The big three North Slope producers slammed many of the AGIA terms. The deadlines were too inflexible, they said. They ignored economic reality. Where is the fiscal stability they need before committing gas to the line and promising to pay the tariff? Why should original shippers subsidize future shippers? Why continue working on the project if the open season fails?
BP and ConocoPhillips (Conoco and Phillips merged in 2002) announced a non-AGIA sanctioned gas pipeline venture called Denali – The Alaska Gas Pipeline in April 2008, 10 months after AGIA became law. They would look at building a $35 billion project down the Alaska Highway to Alberta, they said. But after a failed 2010 open season, they disbanded Denali in May 2011, citing "a lack of customer support." The companies spent $165 million on their effort.
The state awarded the AGIA license to TransCanada later in 2008, and ExxonMobil joined that effort the next year. This partnership – called the Alaska Pipeline Project  – also held its open season in 2010. It offered two options: A $32 billion to $41 billion Alaska Highway pipeline to Alberta, or a $20 billion to $26 billion pipeline to Valdez, with other companies to bear the additional cost of an LNG plant and tankers.
TransCanada/ExxonMobil negotiated with bidders, but failed to reach any shipper agreements. Despite the lack of pipeline customers, the partnership remains engaged with the Federal Energy Regulatory Commission, which has oversight of gas projects.
Fears of a Lower 48 natural gas shortage are gone. New supplies of shale gas are more than offsetting declines from aging conventional gas fields. Prices have sunk.

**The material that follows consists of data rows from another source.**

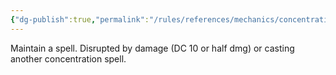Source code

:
```yaml
---
{"dg-publish":true,"permalink":"/rules/references/mechanics/concentration/"}
---
```


Maintain a spell. Disrupted by damage (DC 10 or half dmg) or casting another concentration spell.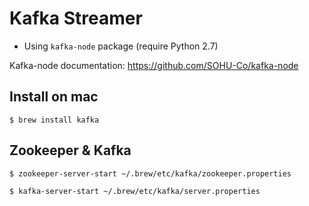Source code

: # Kafka Streamer

* Using `kafka-node` package (require Python 2.7)

Kafka-node documentation: https://github.com/SOHU-Co/kafka-node

## Install on mac

```
$ brew install kafka
```

## Zookeeper & Kafka

```
$ zookeeper-server-start ~/.brew/etc/kafka/zookeeper.properties
```

```
$ kafka-server-start ~/.brew/etc/kafka/server.properties
```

Over in Japan, the world's largest LNG market, prices are sky high. LNG prices there are linked to oil prices, which are soaring. Japan's disaster at its Fukushima nuclear power plant in 2011 boosted demand for LNG as a fuel at least temporarily, awarding LNG sellers a juicy price premium.
A NEW LNG PROJECT
These developments have added a new curve to the 40-year rollercoaster ride that describes the journey to realize an Alaska gas pipeline project. On March 30, 2012, the CEOs of ExxonMobil, ConocoPhillips and BP wrote to Alaska Gov. Sean Parnell  to say they are working with TransCanada to reassess an LNG export project from Alaska .
"As a result of the rapidly evolving global market, large-scale liquefied natural gas (LNG) exports from southcentral Alaska will be assessed as an alternative to gas line exports through Alberta," the chief executives said.

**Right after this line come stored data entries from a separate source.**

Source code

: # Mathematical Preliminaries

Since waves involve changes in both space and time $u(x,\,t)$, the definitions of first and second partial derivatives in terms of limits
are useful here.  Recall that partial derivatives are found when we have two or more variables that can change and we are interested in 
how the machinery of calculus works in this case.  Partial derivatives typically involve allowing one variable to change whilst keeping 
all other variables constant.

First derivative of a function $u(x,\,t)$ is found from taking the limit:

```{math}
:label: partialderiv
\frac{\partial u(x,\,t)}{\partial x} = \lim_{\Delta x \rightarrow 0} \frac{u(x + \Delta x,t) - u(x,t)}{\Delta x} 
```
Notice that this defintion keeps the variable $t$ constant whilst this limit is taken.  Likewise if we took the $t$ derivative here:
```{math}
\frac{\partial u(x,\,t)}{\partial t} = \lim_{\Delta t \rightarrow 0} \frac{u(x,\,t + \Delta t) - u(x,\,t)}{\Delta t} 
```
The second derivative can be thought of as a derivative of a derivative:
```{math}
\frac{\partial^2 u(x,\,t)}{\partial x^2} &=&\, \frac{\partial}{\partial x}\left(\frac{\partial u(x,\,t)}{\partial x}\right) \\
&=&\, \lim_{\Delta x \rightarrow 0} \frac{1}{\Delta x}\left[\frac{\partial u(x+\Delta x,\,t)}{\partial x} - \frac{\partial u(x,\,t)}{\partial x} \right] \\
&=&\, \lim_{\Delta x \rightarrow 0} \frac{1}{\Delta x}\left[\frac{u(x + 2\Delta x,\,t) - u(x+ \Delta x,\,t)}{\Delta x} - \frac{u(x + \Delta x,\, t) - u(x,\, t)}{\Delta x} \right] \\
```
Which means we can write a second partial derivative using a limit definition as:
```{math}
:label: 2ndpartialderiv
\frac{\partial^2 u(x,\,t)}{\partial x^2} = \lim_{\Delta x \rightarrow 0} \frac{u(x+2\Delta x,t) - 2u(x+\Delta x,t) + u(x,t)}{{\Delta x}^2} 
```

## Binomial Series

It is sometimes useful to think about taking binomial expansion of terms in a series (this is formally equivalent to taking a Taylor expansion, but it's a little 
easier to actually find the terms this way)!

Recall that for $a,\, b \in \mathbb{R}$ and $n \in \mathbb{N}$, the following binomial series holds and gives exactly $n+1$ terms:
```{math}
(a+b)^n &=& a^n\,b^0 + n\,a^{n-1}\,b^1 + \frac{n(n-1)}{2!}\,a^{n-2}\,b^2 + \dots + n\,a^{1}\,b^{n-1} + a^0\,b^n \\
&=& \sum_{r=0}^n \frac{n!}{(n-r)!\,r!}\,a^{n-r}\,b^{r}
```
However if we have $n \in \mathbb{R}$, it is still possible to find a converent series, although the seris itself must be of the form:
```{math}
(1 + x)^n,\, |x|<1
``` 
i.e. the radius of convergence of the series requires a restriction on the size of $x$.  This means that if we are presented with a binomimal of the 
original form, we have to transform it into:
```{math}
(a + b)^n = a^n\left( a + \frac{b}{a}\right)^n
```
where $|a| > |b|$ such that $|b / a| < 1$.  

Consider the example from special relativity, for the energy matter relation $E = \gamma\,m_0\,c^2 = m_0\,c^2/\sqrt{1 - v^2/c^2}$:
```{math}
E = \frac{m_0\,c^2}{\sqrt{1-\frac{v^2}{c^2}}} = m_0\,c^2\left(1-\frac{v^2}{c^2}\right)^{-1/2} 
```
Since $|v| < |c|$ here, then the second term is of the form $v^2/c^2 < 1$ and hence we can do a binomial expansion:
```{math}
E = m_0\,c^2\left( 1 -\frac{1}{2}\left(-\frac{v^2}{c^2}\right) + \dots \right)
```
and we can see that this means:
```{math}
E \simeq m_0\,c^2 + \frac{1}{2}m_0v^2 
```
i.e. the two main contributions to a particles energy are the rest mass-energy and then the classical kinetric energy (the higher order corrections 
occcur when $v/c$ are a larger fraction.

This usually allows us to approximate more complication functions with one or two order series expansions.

"We are now working together on the gas commercialization project concept selection, which would include an associated timeline and assessment of major project components including in-state pipeline routes and capacities, global LNG trends, and LNG tidewater site selections, among others," the letter said.
While working with BP and ConocoPhillips to look at a possible LNG export project, TransCanada/ExxonMobil has notified FERC staff that it will hold off on filing an application for a pipeline to Alberta.
On Oct. 1, 2012 , Feb. 15, 2013 , and Oct. 7, 2013 , the four companies updated Gov. Parnell and Alaskans on their work assessing an LNG export project. They estimate the project at $45 billion to $65 billion for a gas treatment plant on the North Slope to remove carbon dioxide and other impurities from the gas stream, roughly 800 miles of 42-inch-diameter high-pressure pipeline, a gas liquefaction plant in Nikiski on the Kenai Peninsula, LNG storage tanks and a shipping terminal. The project would have the capacity to export 15 million to 18 million metric tons of LNG annually, the equivalent of 2 billion to 2.4 billion cubic feet a day of gas. It would include offtake points along the pipeline to enable in-state gas distribution.
Additional environmental data gathering and engineering efforts, along with work toward commercial terms, is anticipated in 2014.